I can’t believe another year has come and gone and we will be celebrating Christmas this week and 2010 the following week. It seems time is just flying by and leaving me behind. More behind each day and with more behind each year. I remember last January I was going to get a lot more exercise, but there doesn’t seem to be less of me now than there was then. I did lose two pounds this year and I thought that was great.
So I guess it’s time to reevaluate ourselves and look for ways we can do better.
I attend a lot of activities and Christmas functions this time of year. The Daughters of the Utah Pioneers held a Christmas lunch where they told stories and memories of Christmas in the past. Simple joys and pleasures were found in their Christmas memories. One of the most profound statements I have heard that has given me cause to stop and think was in one of the stories told by a DUP lady. She said at Christmas time, maybe people act more like God would like us to be all the time. More kind, more loving, more giving, more considerate, more helpful, etc. More of everything. Can we be more like God at all times of the year and not just at Christmas time?
What about in July when it’s hot and we’re tired and have been camping and we’re dirty? Do we stop and think about the Christ Child being born in Bethlehem and what that means for us, not just at Christmas but each and every day of the year? Maybe it’s best we celebrate in the winter when the white snow helps the earth to seem just a little more pure and clean. A little more untouched and unspotted as we await the day we commemorate the birth of the Christ Child.
I recently heard a talk which told of the Christmas symbols and what they mean. A wreath is to symbolize the eternities with no beginning and no end; the red of the holly berries symbolize the blood of Christ as he died for the sins of the world; the green of the evergreen tree to symbolize the new growth we experience each year when spring returns to the land; the candy cane to symbolize the shepherds staff and also a J for Jesus; the Christmas lights represent the light of Christ which shines in each of us; the gifts represent the gift of Jesus Christ to us from God on high.
It was good to hear again of these symbols and all they represent. Christmas is not just some pagan holiday with commercial trappings. It can be as meaningful and spiritual as each of us choose to make it.
However we choose to celebrate, what traditions we choose to include in our celebrations don’t really matter, it’s that we celebrate and we have a reason to celebrate; no matter what our circumstances we can choose to be happy and celebrate this season and celebrate each day knowing we have a God in Heaven who loves and cares for us no matter what.
I remember after I was married we spent our first Christmas in Salt Lake with my husband’s family and the next year, we had a new baby and I just thought, I didn’t want to travel on Christmas and we would stay home and start our own traditions. Each Christmas Eve as I was growing up we would have dinner and then make homemade ice cream. I thought this was a fun thing to continue in my own home, so every Christmas Eve since then and there’s been 32 of them now we make homemade ice cream. Then we attend my mom’s Catholic Church midnight mass which usually isn’t at midnight which is good. It’s held at the Mission San Rafael and this year it’s at 9 p.m. It just wouldn’t be Christmas without attending mass. I started making lasagna for Christmas Eve dinner. My family loves lasagna.

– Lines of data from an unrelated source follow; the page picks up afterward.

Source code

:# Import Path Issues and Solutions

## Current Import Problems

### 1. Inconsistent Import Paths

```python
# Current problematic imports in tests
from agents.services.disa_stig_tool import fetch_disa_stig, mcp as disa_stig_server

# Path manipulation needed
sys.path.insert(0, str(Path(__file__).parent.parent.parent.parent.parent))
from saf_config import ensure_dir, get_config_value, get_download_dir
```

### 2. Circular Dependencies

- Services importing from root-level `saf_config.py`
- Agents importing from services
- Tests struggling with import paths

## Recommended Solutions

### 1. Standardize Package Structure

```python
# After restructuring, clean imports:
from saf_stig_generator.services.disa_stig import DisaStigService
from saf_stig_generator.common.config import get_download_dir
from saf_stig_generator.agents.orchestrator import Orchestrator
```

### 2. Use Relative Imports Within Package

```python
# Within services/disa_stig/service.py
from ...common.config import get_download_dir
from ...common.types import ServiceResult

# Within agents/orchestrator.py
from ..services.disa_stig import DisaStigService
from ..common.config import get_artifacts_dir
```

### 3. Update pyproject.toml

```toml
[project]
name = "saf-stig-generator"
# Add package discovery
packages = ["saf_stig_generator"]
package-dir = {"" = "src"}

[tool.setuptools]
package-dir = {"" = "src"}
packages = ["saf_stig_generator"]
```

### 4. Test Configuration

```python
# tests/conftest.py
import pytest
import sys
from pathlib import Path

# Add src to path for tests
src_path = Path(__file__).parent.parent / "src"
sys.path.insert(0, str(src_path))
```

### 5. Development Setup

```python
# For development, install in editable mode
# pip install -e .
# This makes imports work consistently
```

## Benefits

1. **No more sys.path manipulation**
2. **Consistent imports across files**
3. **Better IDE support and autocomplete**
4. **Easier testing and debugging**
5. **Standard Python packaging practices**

Years ago my sister-in-law and I started attending the birthday lunch for my husband’s grandma. Her daughter would host a wonderful luncheon for this special grandma. She has been gone for several years, now, but our tradition has gone on that each year we go to Salt Lake and shop and then have dinner together. This gathering has grown now to include the whole family when it used to just be for the ladies. But, each year we look forward to getting together to see each other one more time as the year closes and a new one begins.
I love beginning a new year. It seems so fresh and new. I am always a little sad as Christmas ends each year and when the new year starts then my husband always tells me guess what, you get to have Christmas this year. So we will have Christmas again, Thanksgiving, birthdays, campouts, Mother’s Day, Father’s Day, the Valentine Carnival, baseball games, football games, basketball games, dinners, BBQs, Miss Emery, the fair, the rodeo, fishing, hunting trips; everything that makes up a year in my life and yours too. I hope we can appreciate each moment we have and enjoy those moments with those we love. I hope in 2010 we make some new friends to share those moments with. I hope we smile at people more, I hope we can be kinder and spread Christmas cheer all year long.